Their early shared experiences would stand them in good stead in the years that followed and would influence them both in their roles as Prime Minister of St. Vincent and the Grenadines and of St. Lucia.

Son and John shared another history as well. In the first part of the 19th century, Sir William Snagg, who owned Carenage Estate in Canouan, brought out a gentleman from East Meon in Hampshire in the UK, to teach ship building. His name was Benjamin Compton. He would teach ship building from Anguilla in the north to Carriacou in the south. One young gentleman from Bequia would go to Canouan to learn from him — his name was William Alexander Mitchell and he would fall in love with Benjamin’s daughter and marry her and so began this rich history of boating and boat building that the Mitchells and the Comptons are so well known for.

In the ensuing years, Son and John never lost their love for a nice sail. At one time they, along with Son’s brother Reginald, owned a yacht together named Colibri — which was then sold for a bigger one, Sapphire. In these casual times together it was possible to share their dreams and hopes for these islands and to plan how they could make a difference. Sometimes they were joined by The Most Excellent, The Rt Honourable Errol Barrow, then Prime Minister of Barbados. I can remember them racing in the Carriacou Regatta one year. What a crew! On these occasions Dipper Barrow, as he was commonly known, was the cook — and gourmet cook he was — for that was one of his passions!

On another occasion, I recall them meeting in Petit St. Vincent with The Honourable Eric Gairy, then Prime Minister of Grenada, to discuss freedom of movement, the first steps in their dream of political union and eventual OECS unity — something about which they were so passionate.

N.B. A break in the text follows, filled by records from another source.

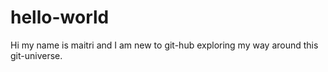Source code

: # hello-world

Hi my name is maitri and I am new to git-hub
exploring my way around this git-universe. 

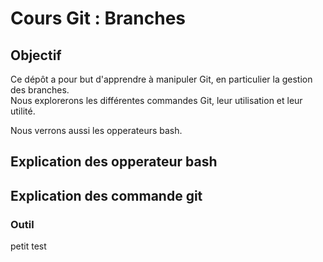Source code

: # Cours Git : Branches

## Objectif

Ce dépôt a pour but d'apprendre à manipuler Git, en particulier la gestion des branches.  
Nous explorerons les différentes commandes Git, leur utilisation et leur utilité.

Nous verrons aussi les opperateurs bash.

## Explication des opperateur bash


## Explication des commande git


### Outil

petit test
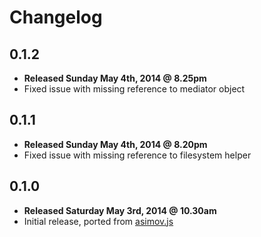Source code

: # Changelog

## 0.1.2

  - **Released Sunday May 4th, 2014 @ 8.25pm**
  - Fixed issue with missing reference to mediator object

## 0.1.1

  - **Released Sunday May 4th, 2014 @ 8.20pm**
  - Fixed issue with missing reference to filesystem helper

## 0.1.0

  - **Released Saturday May 3rd, 2014 @ 10.30am**
  - Initial release, ported from [asimov.js](https://github.com/adamrenklint/asimov.js)
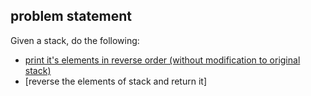 ## problem statement
Given a stack, do the following:
  - [print it's elements in reverse order (without modification to original stack)](https://github.com/Jigyansu-Nanda/Data-Structures-and-Algorithms/blob/master/07.%20Stack/2.%20Reverse%20a%20given%20Stack/PrintReverseStack.java)
  - [reverse the elements of stack and return it]
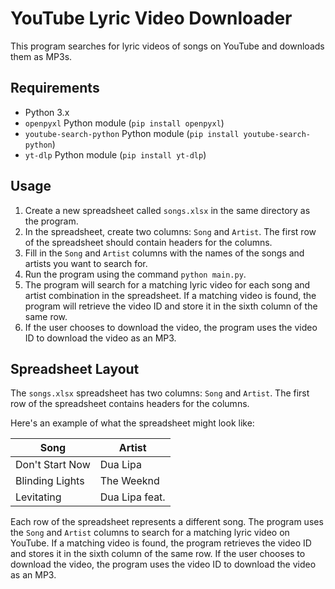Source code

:# YouTube Lyric Video Downloader

This program searches for lyric videos of songs on YouTube and downloads them as MP3s.

## Requirements

- Python 3.x
- `openpyxl` Python module (`pip install openpyxl`)
- `youtube-search-python` Python module (`pip install youtube-search-python`)
- `yt-dlp` Python module (`pip install yt-dlp`)

## Usage

1. Create a new spreadsheet called `songs.xlsx` in the same directory as the program.
2. In the spreadsheet, create two columns: `Song` and `Artist`. The first row of the spreadsheet should contain headers for the columns.
3. Fill in the `Song` and `Artist` columns with the names of the songs and artists you want to search for.
4. Run the program using the command `python main.py`.
5. The program will search for a matching lyric video for each song and artist combination in the spreadsheet. If a matching video is found, the program will retrieve the video ID and store it in the sixth column of the same row.
6. If the user chooses to download the video, the program uses the video ID to download the video as an MP3.

## Spreadsheet Layout

The `songs.xlsx` spreadsheet has two columns: `Song` and `Artist`. The first row of the spreadsheet contains headers for the columns.

Here's an example of what the spreadsheet might look like:

| Song             | Artist           |
|------------------|------------------|
| Don't Start Now  | Dua Lipa         |
| Blinding Lights  | The Weeknd       |
| Levitating       | Dua Lipa feat.   |

Each row of the spreadsheet represents a different song. The program uses the `Song` and `Artist` columns to search for a matching lyric video on YouTube. If a matching video is found, the program retrieves the video ID and stores it in the sixth column of the same row. If the user chooses to download the video, the program uses the video ID to download the video as an MP3.
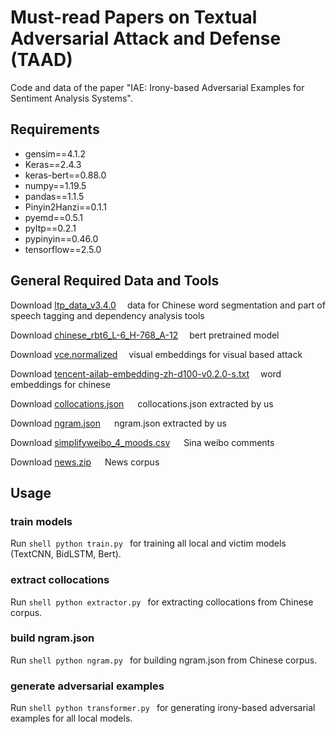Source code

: # Must-read Papers on Textual Adversarial Attack and Defense (TAAD)

Code and data of the paper "IAE: Irony-based Adversarial Examples for Sentiment Analysis Systems".

## Requirements

- gensim==4.1.2
- Keras==2.4.3
- keras-bert==0.88.0
- numpy==1.19.5
- pandas==1.1.5
- Pinyin2Hanzi==0.1.1
- pyemd==0.5.1
- pyltp==0.2.1
- pypinyin==0.46.0
- tensorflow==2.5.0

## General Required Data and Tools

Download [ltp_data_v3.4.0](https://anonfiles.com/RcA8Ufc0y6/ltp_data_v3.4.0_zip)
&emsp;data for Chinese word segmentation and part of speech tagging and dependency analysis tools

Download [chinese_rbt6_L-6_H-768_A-12](https://anonfiles.com/9462U5c5y2/chinese_rbt6_L-6_H-768_A-12_zip)
&emsp;bert pretrained model

Download [vce.normalized](https://anonfiles.com/r949Uac0yc/vce_normalized)
&emsp;visual embeddings for visual based attack

Download [tencent-ailab-embedding-zh-d100-v0.2.0-s.txt](https://anonfiles.com/50I1Uac5y5/tencent-ailab-embedding-zh-d100-v0.2.0-s_txt)
&emsp;word embeddings for chinese

Download [collocations.json](https://anonfiles.com/XdK6V6c4y5/collocations_json)
&emsp; collocations.json extracted by us

Download [ngram.json](https://anonfiles.com/3eMbV3c0y3/ngram_json)
&emsp; ngram.json extracted by us

Download [simplifyweibo_4_moods.csv](https://anonfiles.com/paL6Vcc4yb/simplifyweibo_4_moods_csv)
&emsp; Sina weibo comments

Download [news.zip](https://anonfiles.com/d6P7V2c3ye/news_zip)
&emsp; News corpus

## Usage

### train models

Run
``shell python train.py
``
for training all local and victim models (TextCNN, BidLSTM, Bert).

### extract collocations

Run
``shell python extractor.py
``
for extracting collocations from Chinese corpus.

### build ngram.json

Run
``shell python ngram.py
``
for building ngram.json from Chinese corpus.

### generate adversarial examples

Run
``shell python transformer.py
``
for generating irony-based adversarial examples for all local models.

In later years, along came Dame Eugenia Charles from Dominica and Dr. The Rt. Honourable Sir Kennedy Simmonds from St. Kitts and they all became firm friends.

Eugenia, Son and John were all born under the sign of Taurus.  In fact, Son and Eugenia shared the same birthday. It made for a strong and lasting friendship between the three because they understood each other and their goals for these islands were similar — in the words of the late Cheddi Jagan, “towards one common goal of democracy, regional integration, unity in diversity and social progress”.

Together, they crisscrossed Europe to explain the plight of our bananas, fighting the might of the Latin American lobby and some European countries. They weighed all the problems of the OECS together, as they did when Grenada and Guyana went through their terrible trials, and they worked together to support developmental projects in their respective countries. So strong was their bond that Son could say that their faith and confidence I each other allowed them “to trust the destinies of our respective countries to the hands of a colleague”.

After Eugenia’s retirement we all headed to Dominica to attend a dinner in her honour and I recall a young lady singing a song explaining that OECS meant, “Only Eugenia, Compton and Son”. I always added Kennedy Simmonds to the “S”! To quote Son: “One of the greatest things we have going for us in the Caribbean is the fraternity among the leadership.”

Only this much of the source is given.